Patients with end-stage renal disease have kidneys that are unable to effectively remove waste and toxins from their bloodstreams. As a result, these patients require either a kidney transplant or kidney dialysis to sustain life. Dialysis is the process of removing impurities from the blood. More than 350,000 people in the United States require dialysis, and this number is growing at 6 percent to 8 percent annually.

Water used in dialysis machines is required to meet very stringent chemical and microbiological standards to avoid patient injury. Normal drinking water will not suffice. ANSI/AAMI Standard RD62 establishes requirements for water treatment equipment for hemodialysis applications. (Figure 1 shows the components of a typical water treatment system used for dialysis applications.)

This ultra-pure water is then used to make “dialysate,” the fluid used to perform dialysis. During dialysis, the patient's blood is removed and transported through a thin hollow-tube membrane. Waste and toxins from the blood permeate the membrane, are transported into the dialysate, and the cleaner blood is then returned to the patient.

Unfortunately, it works two ways. Impurities in the dialysate can also permeate the membrane and enter the blood, which is why the dialysate must be ultra-pure.

Locating Devices

Backflow preventers are essential for protecting public health. But in the case of dialysis water, where they are placed in this location could potentially be harmful to the patient.

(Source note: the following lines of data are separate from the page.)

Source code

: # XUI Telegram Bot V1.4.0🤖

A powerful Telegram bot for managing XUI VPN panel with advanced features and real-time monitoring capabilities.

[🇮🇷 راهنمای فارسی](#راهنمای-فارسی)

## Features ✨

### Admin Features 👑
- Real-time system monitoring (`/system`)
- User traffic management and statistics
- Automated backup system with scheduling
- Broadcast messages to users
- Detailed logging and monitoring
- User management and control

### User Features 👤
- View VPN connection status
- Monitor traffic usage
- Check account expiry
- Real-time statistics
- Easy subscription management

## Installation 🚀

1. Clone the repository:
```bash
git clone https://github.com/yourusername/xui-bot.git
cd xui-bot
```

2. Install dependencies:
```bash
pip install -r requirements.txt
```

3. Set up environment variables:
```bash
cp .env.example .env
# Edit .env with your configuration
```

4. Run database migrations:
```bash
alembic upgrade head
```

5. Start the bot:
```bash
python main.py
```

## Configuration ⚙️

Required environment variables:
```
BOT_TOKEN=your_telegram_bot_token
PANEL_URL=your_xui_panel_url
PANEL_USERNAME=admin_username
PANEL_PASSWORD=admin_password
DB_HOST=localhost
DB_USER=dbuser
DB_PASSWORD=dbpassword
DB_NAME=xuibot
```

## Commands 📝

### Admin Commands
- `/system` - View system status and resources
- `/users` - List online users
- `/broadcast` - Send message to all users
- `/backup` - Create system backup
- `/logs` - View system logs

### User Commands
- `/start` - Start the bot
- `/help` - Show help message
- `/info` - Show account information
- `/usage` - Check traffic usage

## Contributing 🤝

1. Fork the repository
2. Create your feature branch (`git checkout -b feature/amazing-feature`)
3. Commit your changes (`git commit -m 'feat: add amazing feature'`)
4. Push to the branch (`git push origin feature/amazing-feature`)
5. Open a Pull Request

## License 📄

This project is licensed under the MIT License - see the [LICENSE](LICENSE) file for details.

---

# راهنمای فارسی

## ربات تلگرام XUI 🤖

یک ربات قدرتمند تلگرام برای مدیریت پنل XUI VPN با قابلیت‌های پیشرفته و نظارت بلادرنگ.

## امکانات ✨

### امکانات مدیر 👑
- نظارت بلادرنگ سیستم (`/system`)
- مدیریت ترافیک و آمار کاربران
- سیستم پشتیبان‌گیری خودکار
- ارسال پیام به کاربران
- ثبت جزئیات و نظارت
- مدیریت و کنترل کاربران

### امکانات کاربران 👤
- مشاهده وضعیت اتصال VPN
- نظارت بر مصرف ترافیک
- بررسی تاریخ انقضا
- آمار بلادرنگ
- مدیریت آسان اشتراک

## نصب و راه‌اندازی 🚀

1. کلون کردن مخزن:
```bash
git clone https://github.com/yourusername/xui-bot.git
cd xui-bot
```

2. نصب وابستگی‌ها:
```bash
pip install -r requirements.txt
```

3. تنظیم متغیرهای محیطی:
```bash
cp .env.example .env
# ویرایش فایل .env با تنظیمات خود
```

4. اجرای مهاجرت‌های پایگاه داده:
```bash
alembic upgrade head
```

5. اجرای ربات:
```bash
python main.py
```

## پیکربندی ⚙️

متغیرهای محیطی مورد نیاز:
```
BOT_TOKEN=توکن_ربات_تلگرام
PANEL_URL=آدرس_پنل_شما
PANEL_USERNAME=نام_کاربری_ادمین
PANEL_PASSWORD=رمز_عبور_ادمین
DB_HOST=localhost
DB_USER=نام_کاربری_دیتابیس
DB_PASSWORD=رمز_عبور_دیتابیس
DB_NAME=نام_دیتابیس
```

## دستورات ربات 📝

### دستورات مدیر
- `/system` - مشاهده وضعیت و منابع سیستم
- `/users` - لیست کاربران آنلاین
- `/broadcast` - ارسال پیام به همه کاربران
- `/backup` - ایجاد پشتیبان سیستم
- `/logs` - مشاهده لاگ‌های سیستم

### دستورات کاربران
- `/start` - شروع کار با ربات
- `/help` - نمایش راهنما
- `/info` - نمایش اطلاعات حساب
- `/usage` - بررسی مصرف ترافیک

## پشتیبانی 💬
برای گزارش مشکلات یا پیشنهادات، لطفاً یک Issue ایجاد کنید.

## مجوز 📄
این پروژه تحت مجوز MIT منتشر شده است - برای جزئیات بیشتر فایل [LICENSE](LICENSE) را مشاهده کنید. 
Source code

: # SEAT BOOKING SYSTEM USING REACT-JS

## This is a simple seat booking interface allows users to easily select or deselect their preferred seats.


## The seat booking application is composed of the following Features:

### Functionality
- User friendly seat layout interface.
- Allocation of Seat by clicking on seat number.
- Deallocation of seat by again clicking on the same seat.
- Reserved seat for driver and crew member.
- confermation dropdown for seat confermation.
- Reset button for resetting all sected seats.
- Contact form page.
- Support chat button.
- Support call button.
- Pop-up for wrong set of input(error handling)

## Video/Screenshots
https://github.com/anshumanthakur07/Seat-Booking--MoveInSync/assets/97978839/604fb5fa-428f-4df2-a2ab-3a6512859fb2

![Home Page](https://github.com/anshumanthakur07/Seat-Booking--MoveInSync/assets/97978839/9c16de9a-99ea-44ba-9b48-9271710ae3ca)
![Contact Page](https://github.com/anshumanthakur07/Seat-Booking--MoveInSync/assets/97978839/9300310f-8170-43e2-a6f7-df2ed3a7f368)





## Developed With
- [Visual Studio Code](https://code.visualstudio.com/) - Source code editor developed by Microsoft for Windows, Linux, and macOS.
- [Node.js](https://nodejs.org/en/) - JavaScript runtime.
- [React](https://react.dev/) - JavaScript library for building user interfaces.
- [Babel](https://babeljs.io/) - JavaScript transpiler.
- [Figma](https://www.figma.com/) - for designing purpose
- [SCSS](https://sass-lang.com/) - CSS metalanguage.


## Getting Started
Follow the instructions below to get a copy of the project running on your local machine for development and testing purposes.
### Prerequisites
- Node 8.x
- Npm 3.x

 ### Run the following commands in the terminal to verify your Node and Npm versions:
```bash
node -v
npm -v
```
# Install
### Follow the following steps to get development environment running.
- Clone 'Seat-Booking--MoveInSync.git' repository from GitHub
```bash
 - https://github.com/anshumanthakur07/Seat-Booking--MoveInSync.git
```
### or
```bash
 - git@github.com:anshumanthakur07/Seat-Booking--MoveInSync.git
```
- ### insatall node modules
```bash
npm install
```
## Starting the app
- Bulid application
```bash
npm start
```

The Association for the Advancement of Medical Instrumentation is a national organization that develops standards and promotes safe, effective use of medical instrumentation and related technologies. The AAMI has encountered difficulties with interpretations of the Uniform Plumbing Code that require backflow prevention devices to be installed before each dialysis machine.

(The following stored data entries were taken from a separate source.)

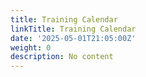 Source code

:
 ```yaml
---
title: Training Calendar
linkTitle: Training Calendar
date: '2025-05-01T21:05:00Z'
weight: 0
description: No content
---
```



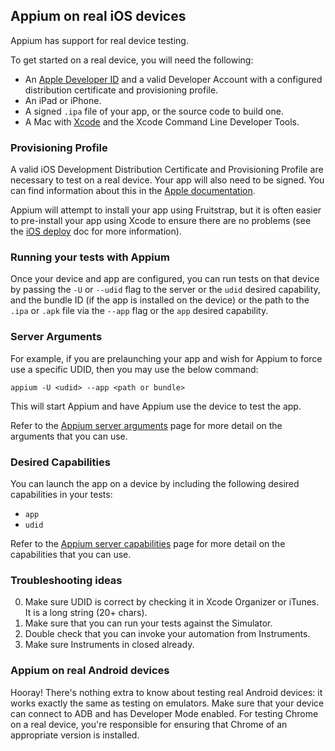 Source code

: ## Appium on real iOS devices

Appium has support for real device testing.

To get started on a real device, you will need the following:

* An [Apple Developer ID](https://developer.apple.com/programs/ios/)
 and a valid Developer Account with a configured distribution certificate and
 provisioning profile.
* An iPad or iPhone.
* A signed `.ipa` file of your app, or the source code to build one.
* A Mac with [Xcode](https://itunes.apple.com/en/app/xcode/id497799835?mt=12)
 and the Xcode Command Line Developer Tools.

### Provisioning Profile

A valid iOS Development Distribution Certificate and Provisioning Profile are
necessary to test on a real device. Your app will also need to be signed. You
can find information about this in the [Apple documentation](https://developer.apple.com/library/ios/documentation/IDEs/Conceptual/AppDistributionGuide/TestingYouriOSApp/TestingYouriOSApp.html).

Appium will attempt to install your app using Fruitstrap, but it is often easier
to pre-install your app using Xcode to ensure there are no problems (see the [iOS deploy](ios-deploy.md) doc for more information).

### Running your tests with Appium

Once your device and app are configured, you can run tests on that device by
passing the `-U` or `--udid` flag to the server or the `udid` desired capability,
and the bundle ID (if the app is installed on the device) or the path to the
`.ipa` or `.apk` file via the `--app` flag or the `app` desired capability.

### Server Arguments

For example, if you are prelaunching your app and wish for Appium to force use
a specific UDID, then you may use the below command:

```
appium -U <udid> --app <path or bundle>
```

This will start Appium and have Appium use the device to test the app.

Refer to the [Appium server arguments](server-args.md) page for more detail on
the arguments that you can use.

### Desired Capabilities

You can launch the app on a device by including the following desired
capabilities in your tests:

* `app`
* `udid`

Refer to the [Appium server capabilities](caps.md) page for more detail on
the capabilities that you can use.

### Troubleshooting ideas

0. Make sure UDID is correct by checking it in Xcode Organizer or iTunes. It
   is a long string (20+ chars).
0. Make sure that you can run your tests against the Simulator.
0. Double check that you can invoke your automation from Instruments.
0. Make sure Instruments in closed already.

### Appium on real Android devices

Hooray! There's nothing extra to know about testing real Android devices: it
works exactly the same as testing on emulators. Make sure that your device
can connect to ADB and has Developer Mode enabled. For testing Chrome on a real
device, you're responsible for ensuring that Chrome of an appropriate version
is installed.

One problem is that an ultra-pure water system must be designed and maintained to prevent bacterial contamination. System components need to have smooth and simple flow paths to prevent biofilm buildup and to promote disinfection.

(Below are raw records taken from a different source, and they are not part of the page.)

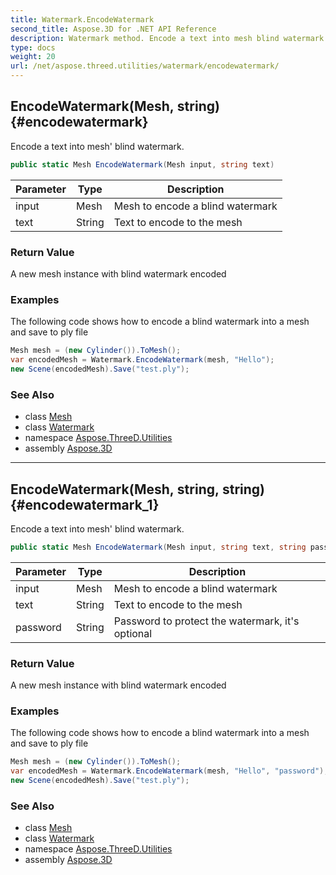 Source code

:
 ```yaml
---
title: Watermark.EncodeWatermark
second_title: Aspose.3D for .NET API Reference
description: Watermark method. Encode a text into mesh blind watermark
type: docs
weight: 20
url: /net/aspose.threed.utilities/watermark/encodewatermark/
---
```

## EncodeWatermark(Mesh, string) {#encodewatermark}

Encode a text into mesh' blind watermark.

```csharp
public static Mesh EncodeWatermark(Mesh input, string text)
```

| Parameter | Type | Description |
| --- | --- | --- |
| input | Mesh | Mesh to encode a blind watermark |
| text | String | Text to encode to the mesh |

### Return Value

A new mesh instance with blind watermark encoded

### Examples

The following code shows how to encode a blind watermark into a mesh and save to ply file

```csharp
Mesh mesh = (new Cylinder()).ToMesh();
var encodedMesh = Watermark.EncodeWatermark(mesh, "Hello");
new Scene(encodedMesh).Save("test.ply");
```

### See Also

* class [Mesh](../../../aspose.threed.entities/mesh/)
* class [Watermark](../)
* namespace [Aspose.ThreeD.Utilities](../../../aspose.threed.utilities/)
* assembly [Aspose.3D](../../../)

---

## EncodeWatermark(Mesh, string, string) {#encodewatermark_1}

Encode a text into mesh' blind watermark.

```csharp
public static Mesh EncodeWatermark(Mesh input, string text, string password)
```

| Parameter | Type | Description |
| --- | --- | --- |
| input | Mesh | Mesh to encode a blind watermark |
| text | String | Text to encode to the mesh |
| password | String | Password to protect the watermark, it's optional |

### Return Value

A new mesh instance with blind watermark encoded

### Examples

The following code shows how to encode a blind watermark into a mesh and save to ply file

```csharp
Mesh mesh = (new Cylinder()).ToMesh();
var encodedMesh = Watermark.EncodeWatermark(mesh, "Hello", "password");
new Scene(encodedMesh).Save("test.ply");
```

### See Also

* class [Mesh](../../../aspose.threed.entities/mesh/)
* class [Watermark](../)
* namespace [Aspose.ThreeD.Utilities](../../../aspose.threed.utilities/)
* assembly [Aspose.3D](../../../)


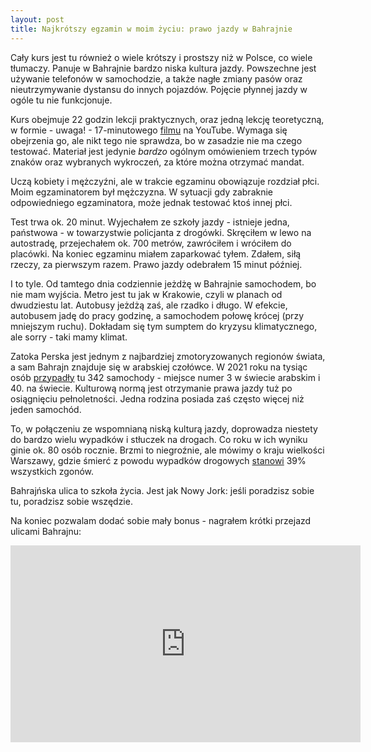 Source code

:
 ```yaml
---
layout: post
title: Najkrótszy egzamin w moim życiu: prawo jazdy w Bahrajnie 
---
```


Cały kurs jest tu również o wiele krótszy i prostszy niż w Polsce, co wiele tłumaczy. Panuje w Bahrajnie bardzo niska kultura jazdy. Powszechne jest używanie telefonów w samochodzie, a także nagłe zmiany pasów oraz nieutrzymywanie dystansu do innych pojazdów. Pojęcie płynnej jazdy w ogóle tu nie funkcjonuje. 

Kurs obejmuje 22 godzin lekcji praktycznych, oraz jedną lekcję teoretyczną, w formie - uwaga! - 17-minutowego [filmu](https://iv.melmac.space/watch?v=WtvGScaL-xQ) na YouTube. Wymaga się obejrzenia go, ale nikt tego nie sprawdza, bo w zasadzie nie ma czego testować. Materiał jest jedynie _bardzo_ ogólnym omówieniem trzech typów znaków oraz wybranych wykroczeń, za które można otrzymać mandat. 

Uczą kobiety i mężczyźni, ale w trakcie egzaminu obowiązuje rozdział płci. Moim egzaminatorem był mężczyzna. W sytuacji gdy zabraknie odpowiedniego egzaminatora, może jednak testować ktoś innej płci. 

Test trwa ok. 20 minut. Wyjechałem ze szkoły jazdy - istnieje jedna, państwowa - w towarzystwie policjanta z drogówki. Skręciłem w lewo na autostradę, przejechałem ok. 700 metrów, zawróciłem i wróciłem do placówki. Na koniec egzaminu miałem zaparkować tyłem. Zdałem, siłą rzeczy, za pierwszym razem. Prawo jazdy odebrałem 15 minut później. 

I to tyle. Od tamtego dnia codziennie jeżdżę w Bahrajnie samochodem, bo nie mam wyjścia. Metro jest tu jak w Krakowie, czyli w planach od dwudziestu lat. Autobusy jeżdżą zaś, ale rzadko i długo. W efekcie, autobusem jadę do pracy godzinę, a samochodem połowę krócej (przy mniejszym ruchu). Dokładam się tym sumptem do kryzysu klimatycznego, ale sorry - taki mamy klimat. 

Zatoka Perska jest jednym z najbardziej zmotoryzowanych regionów świata, a sam Bahrajn znajduje się w arabskiej czołówce. W 2021 roku na tysiąc osób [przypadły](https://www.newsofbahrain.com/bahrain/74797.html) tu 342 samochody - miejsce numer 3 w świecie arabskim i 40. na świecie. Kulturową normą jest otrzymanie prawa jazdy tuż po osiągnięciu pełnoletności. Jedna rodzina posiada zaś często więcej niż jeden samochód. 

To, w połączeniu ze wspomnianą niską kulturą jazdy, doprowadza niestety do bardzo wielu wypadków i stłuczek na drogach. Co roku w ich wyniku ginie ok. 80 osób rocznie. Brzmi to niegroźnie, ale mówimy o kraju wielkości Warszawy, gdzie śmierć z powodu wypadków drogowych [stanowi](https://www.emro.who.int/emhj-vol-19-2013/10/fatalities-from-road-traffic-accidents-among-the-young-in-bahrain.html) 39% wszystkich zgonów. 

Bahrajńska ulica to szkoła życia. Jest jak Nowy Jork: jeśli poradzisz sobie tu, poradzisz sobie wszędzie. 

Na koniec pozwalam dodać sobie mały bonus -  nagrałem krótki przejazd ulicami Bahrajnu: 
<iframe width="560" height="315" src="https://www.youtube.com/embed/8JQoQcF-Xms?si=aRiZJdkqBOupeUHQ" title="YouTube video player" frameborder="0" allow="accelerometer; autoplay; clipboard-write; encrypted-media; gyroscope; picture-in-picture; web-share" allowfullscreen></iframe>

The typical backflow preventer used in plumbing systems, however, is not designed for this use. Backflow preventers have complicated flow paths that are not easily cleaned if bacteria contamination is introduced. In addition, if germicides or other cleaning agents are used, it may be difficult to flush out any residues during the cleaning cycle. Both these problems put the patient at risk.

Another problem is that ultra-pure water is also extremely corrosive. Most backflow prevention devices are produced from brass. AAMI contends that brass is not a suitable material for dialysis equipment due to the potential for leaching copper and zinc. Food and Drug Administration reports have shown that copper and zinc in the dialysis water have been known to cause hemolytic anemia in dialysis patients.

Overall, the major goals that everyone agrees on are protecting the potable water supply from contamination, protecting each dialysis machine from cross-contamination from other dialysis machines, and protecting patient health by preventing contamination of the dialysis water.

The potable water supply is protected from contamination by a reduced pressure backflow prevention device at the inlet of the ultra-pure water treatment system. This completely isolates that ultra-pure water system from the rest of the potable water system.
 

Medical Devices

AAMI believes this is where the jurisdiction of the plumbing code should end, and the ultra-pure water system should be considered part of a medical device regulated by Food and Drug Administration and AAMI standards.

Dialysis machines are set up in parallel feeding off of the ultra-pure water system. Each individual machine needs to be protected from contaminating its sister machine, and as such, is equipped with an air gap to keep any possible contamination isolated from the other machines.

Contamination of dialysis water is prevented by selection of materials compatible with the ultra-pure water system. Cross-linked polyethylene (PEX) tubing is among the materials preferred by designers for ultra-pure water systems. PEX has the desired smooth inner surface and can also withstand the high temperatures required for some systems that use a hot water pasteurization process for disinfection. PEX, however, has not been accepted in all plumbing jurisdictions.

In May 2005, AAMI proposed a Temporary Interim Amendment (TIA) to the Uniform Plumbing Code with the International Association of Plumbing and Mechanical Officials. A TIA is an emergency code change that can be effective immediately instead of the normal two-year cycle for code changes.

AAMI's proposed TIA required materials compatible with the disinfectants used and which comply with FDA CFR 21 Section 510 (k), which would include PEX. The proposed TIA established a dialysis water system including all plumbing components as a separate medical device. It clearly stated that backflow prevention devices are not needed at the inlet of each dialysis machine, but did establish the requirement for backflow prevention at the inlet to the dialysis water system.

Although the proposed TIA was modified during the May 2005 Uniform Plumbing Code Technical Committee, AAMI is continuing to work with IAPMO to resolve this conflict in the best interest of public health.